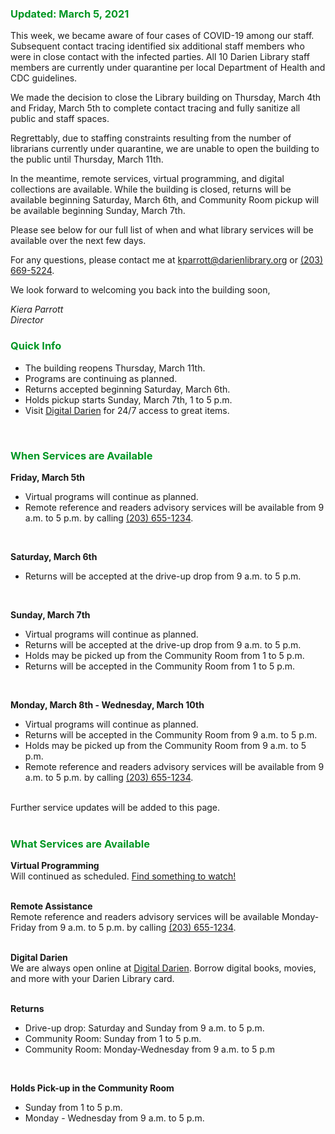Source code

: <div class="row">

<div class="col-md-12">
<div class="row">
<div class="col-md-7">
<h3 style="color:#009623;">Updated: March 5, 2021</h3>

This week, we became aware of four cases of COVID-19 among our staff. Subsequent contact tracing identified six additional staff members who were in close contact with the infected parties. All 10 Darien Library staff members are currently under quarantine per local Department of Health and CDC guidelines. 

We made the decision to close the Library building on Thursday, March 4th and Friday, March 5th to complete contact tracing and fully sanitize all public and staff spaces. 

Regrettably, due to staffing constraints resulting from the number of librarians currently under quarantine, we are unable to open the building to the public until Thursday, March 11th. 

In the meantime, remote services, virtual programming, and digital collections are available. While the building is closed, returns will be available beginning Saturday, March 6th, and Community Room pickup will be available beginning Sunday, March 7th.

Please see below for our full list of when and what library services will be available over the next few days. 

For any questions, please contact me at [kparrott@darienlibrary.org](kparrott@darienlibrary.org "Email Kiera") or [(203) 669-5224](tel:2036695224). 


We look forward to welcoming you back into the building soon,

<address>
Kiera Parrott<br />
Director
</address>
</div>
<div class="col-md-5">
<h3 style="color:#009623;">Quick Info</h3>

* The building reopens Thursday, March 11th.
* Programs are continuing as planned.
* Returns accepted beginning Saturday, March 6th.
* Holds pickup starts Sunday, March 7th, 1 to 5 p.m.
* Visit [Digital Darien](/digital "Digital Darien") for 24/7 access to great items.

</div>
</div>

<br />

<h3 style="color:#009623;">When Services are Available</h3>

**Friday, March 5th**
* Virtual programs will continue as planned.
* Remote reference and readers advisory services will be available from 9 a.m. to 5 p.m. by calling [(203) 655-1234](tel:2036551234 "Call the Library"). 
<br />

**Saturday, March 6th**<br />
* Returns will be accepted at the drive-up drop from 9 a.m. to 5 p.m.
<br />

**Sunday, March 7th**
* Virtual programs will continue as planned.
* Returns will be accepted at the drive-up drop from 9 a.m. to 5 p.m.
* Holds may be picked up from the Community Room from 1 to 5 p.m.
* Returns will be accepted in the Community Room from 1 to 5 p.m.
<br />

**Monday, March 8th - Wednesday, March 10th**<br />
* Virtual programs will continue as planned.
* Returns will be accepted in the Community Room from 9 a.m. to 5 p.m.
* Holds may be picked up from the Community Room from 9 a.m. to 5 p.m.
* Remote reference and readers advisory services will be available from 9 a.m. to 5 p.m. by calling [(203) 655-1234](tel:2036551234 "Call the Library"). 
<br />
Further service updates will be added to this page.
<br />
<br />

<h3 style="color:#009623;">What Services are Available</h3>

**Virtual Programming**<br />
Will continued as scheduled. [Find something to watch!](/events "Find something to watch!") 
<br />
<br />

**Remote Assistance**<br />
Remote reference and readers advisory services will be available Monday-Friday from 9 a.m. to 5 p.m. by calling [(203) 655-1234](tel:2036551234 "Call the Library"). 
<br />
<br />

**Digital Darien**<br />
We are always open online at [Digital Darien](/digital "Digital Darien"). Borrow digital books, movies, and more with your Darien Library card.
<br />
<br />

**Returns**<br />
* Drive-up drop: Saturday and Sunday from 9 a.m. to 5 p.m.
* Community Room: Sunday from 1 to 5 p.m.
* Community Room: Monday-Wednesday from 9 a.m. to 5 p.m
<br />

**Holds Pick-up in the Community Room**<br />
* Sunday from 1 to 5 p.m.
* Monday - Wednesday from 9 a.m. to 5 p.m.
<br />

</div>
</div>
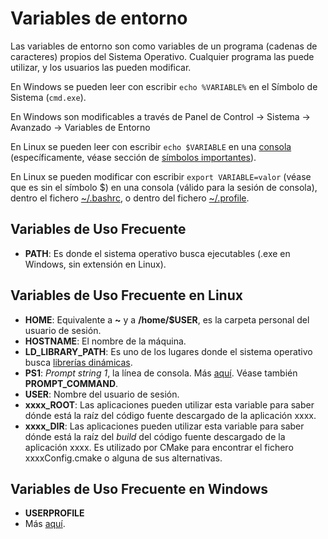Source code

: # Variables de entorno

Las variables de entorno son como variables de un programa (cadenas de caracteres) propios del Sistema Operativo. Cualquier programa las puede utilizar, y los usuarios las pueden modificar.

En Windows se pueden leer con escribir `echo %VARIABLE%` en el Símbolo de Sistema (`cmd.exe`).

En Windows son modificables a través de Panel de Control -\> Sistema -\> Avanzado -\> Variables de Entorno

En Linux se pueden leer con escribir `echo $VARIABLE` en una [consola](linux/bash.md) (específicamente, véase sección de [símbolos importantes](linux/bash#símbolos-importantes)).

En Linux se pueden modificar con escribir `export VARIABLE=valor` (véase que es sin el símbolo $) en una consola (válido para la sesión de consola), dentro el fichero [~/.bashrc](linux/configuration-files.md#bashrc), o dentro del fichero [~/.profile](linux/configuration-files.md#profile).

## Variables de Uso Frecuente

- **PATH**: Es donde el sistema operativo busca ejecutables (.exe en Windows, sin extensión en Linux).

## Variables de Uso Frecuente en Linux

- **HOME**: Equivalente a **~** y a **/home/$USER**, es la carpeta personal del usuario de sesión.
- **HOSTNAME**: El nombre de la máquina.
- **LD\_LIBRARY\_PATH**: Es uno de los lugares donde el sistema operativo busca [librerías dinámicas](programming/libs.md).
- **PS1**: *Prompt string 1*, la línea de consola. Más [aquí](https://www.linuxnix.com/linuxunix-shell-ps1-prompt-explained-in-detail/). Véase también **PROMPT_COMMAND**.
- **USER**: Nombre del usuario de sesión.
- **xxxx\_ROOT**: Las aplicaciones pueden utilizar esta variable para saber dónde está la raíz del código fuente descargado de la aplicación xxxx.
- **xxxx\_DIR**: Las aplicaciones pueden utilizar esta variable para saber dónde está la raíz del *build* del código fuente descargado de la aplicación xxxx. Es utilizado por CMake para encontrar el fichero xxxxConfig.cmake o alguna de sus alternativas.

## Variables de Uso Frecuente en Windows

- **USERPROFILE**
- Más [aquí](http://technet.microsoft.com/en-us/library/cc749104(v=ws.10).aspx).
++++
=== Instructions to follow ===
Every line of the data should be transcribed exactly. Omit the images.

=== Your response ===
Source code

: <div class="row">

<div class="col-md-12">
<div class="row">
<div class="col-md-7">
<h3 style="color:#009623;">Updated: March 5, 2021</h3>

This week, we became aware of four cases of COVID-19 among our staff. Subsequent contact tracing identified six additional staff members who were in close contact with the infected parties. All 10 Darien Library staff members are currently under quarantine per local Department of Health and CDC guidelines. 

We made the decision to close the Library building on Thursday, March 4th and Friday, March 5th to complete contact tracing and fully sanitize all public and staff spaces. 

Regrettably, due to staffing constraints resulting from the number of librarians currently under quarantine, we are unable to open the building to the public until Thursday, March 11th. 

In the meantime, remote services, virtual programming, and digital collections are available. While the building is closed, returns will be available beginning Saturday, March 6th, and Community Room pickup will be available beginning Sunday, March 7th.

Please see below for our full list of when and what library services will be available over the next few days. 

For any questions, please contact me at [kparrott@darienlibrary.org](kparrott@darienlibrary.org "Email Kiera") or [(203) 669-5224](tel:2036695224). 


We look forward to welcoming you back into the building soon,

<address>
Kiera Parrott<br />
Director
</address>
</div>
<div class="col-md-5">
<h3 style="color:#009623;">Quick Info</h3>

* The building reopens Thursday, March 11th.
* Programs are continuing as planned.
* Returns accepted beginning Saturday, March 6th.
* Holds pickup starts Sunday, March 7th, 1 to 5 p.m.
* Visit [Digital Darien](/digital "Digital Darien") for 24/7 access to great items.

</div>
</div>

<br />

<h3 style="color:#009623;">When Services are Available</h3>

**Friday, March 5th**
* Virtual programs will continue as planned.
* Remote reference and readers advisory services will be available from 9 a.m. to 5 p.m. by calling [(203) 655-1234](tel:2036551234 "Call the Library"). 
<br />

**Saturday, March 6th**<br />
* Returns will be accepted at the drive-up drop from 9 a.m. to 5 p.m.
<br />

**Sunday, March 7th**
* Virtual programs will continue as planned.
* Returns will be accepted at the drive-up drop from 9 a.m. to 5 p.m.
* Holds may be picked up from the Community Room from 1 to 5 p.m.
* Returns will be accepted in the Community Room from 1 to 5 p.m.
<br />

**Monday, March 8th - Wednesday, March 10th**<br />
* Virtual programs will continue as planned.
* Returns will be accepted in the Community Room from 9 a.m. to 5 p.m.
* Holds may be picked up from the Community Room from 9 a.m. to 5 p.m.
* Remote reference and readers advisory services will be available from 9 a.m. to 5 p.m. by calling [(203) 655-1234](tel:2036551234 "Call the Library"). 
<br />
Further service updates will be added to this page.
<br />
<br />

<h3 style="color:#009623;">What Services are Available</h3>

**Virtual Programming**<br />
Will continued as scheduled. [Find something to watch!](/events "Find something to watch!") 
<br />
<br />

**Remote Assistance**<br />
Remote reference and readers advisory services will be available Monday-Friday from 9 a.m. to 5 p.m. by calling [(203) 655-1234](tel:2036551234 "Call the Library"). 
<br />
<br />

**Digital Darien**<br />
We are always open online at [Digital Darien](/digital "Digital Darien"). Borrow digital books, movies, and more with your Darien Library card.
<br />
<br />

**Returns**<br />
* Drive-up drop: Saturday and Sunday from 9 a.m. to 5 p.m.
* Community Room: Sunday from 1 to 5 p.m.
* Community Room: Monday-Wednesday from 9 a.m. to 5 p.m
<br />

**Holds Pick-up in the Community Room**<br />
* Sunday from 1 to 5 p.m.
* Monday - Wednesday from 9 a.m. to 5 p.m.
<br />

</div>
</div>
Source code

: # Variables de entorno

Las variables de entorno son como variables de un programa (cadenas de caracteres) propios del Sistema Operativo. Cualquier programa las puede utilizar, y los usuarios las pueden modificar.

En Windows se pueden leer con escribir `echo %VARIABLE%` en el Símbolo de Sistema (`cmd.exe`).

En Windows son modificables a través de Panel de Control -\> Sistema -\> Avanzado -\> Variables de Entorno

En Linux se pueden leer con escribir `echo $VARIABLE` en una [consola](linux/bash.md) (específicamente, véase sección de [símbolos importantes](linux/bash#símbolos-importantes)).

En Linux se pueden modificar con escribir `export VARIABLE=valor` (véase que es sin el símbolo $) en una consola (válido para la sesión de consola), dentro el fichero [~/.bashrc](linux/configuration-files.md#bashrc), o dentro del fichero [~/.profile](linux/configuration-files.md#profile).

## Variables de Uso Frecuente

- **PATH**: Es donde el sistema operativo busca ejecutables (.exe en Windows, sin extensión en Linux).

## Variables de Uso Frecuente en Linux

- **HOME**: Equivalente a **~** y a **/home/$USER**, es la carpeta personal del usuario de sesión.
- **HOSTNAME**: El nombre de la máquina.
- **LD\_LIBRARY\_PATH**: Es uno de los lugares donde el sistema operativo busca [librerías dinámicas](programming/libs.md).
- **PS1**: *Prompt string 1*, la línea de consola. Más [aquí](https://www.linuxnix.com/linuxunix-shell-ps1-prompt-explained-in-detail/). Véase también **PROMPT_COMMAND**.
- **USER**: Nombre del usuario de sesión.
- **xxxx\_ROOT**: Las aplicaciones pueden utilizar esta variable para saber dónde está la raíz del código fuente descargado de la aplicación xxxx.
- **xxxx\_DIR**: Las aplicaciones pueden utilizar esta variable para saber dónde está la raíz del *build* del código fuente descargado de la aplicación xxxx. Es utilizado por CMake para encontrar el fichero xxxxConfig.cmake o alguna de sus alternativas.

## Variables de Uso Frecuente en Windows

- **USERPROFILE**
- Más [aquí](http://technet.microsoft.com/en-us/library/cc749104(v=ws.10).aspx).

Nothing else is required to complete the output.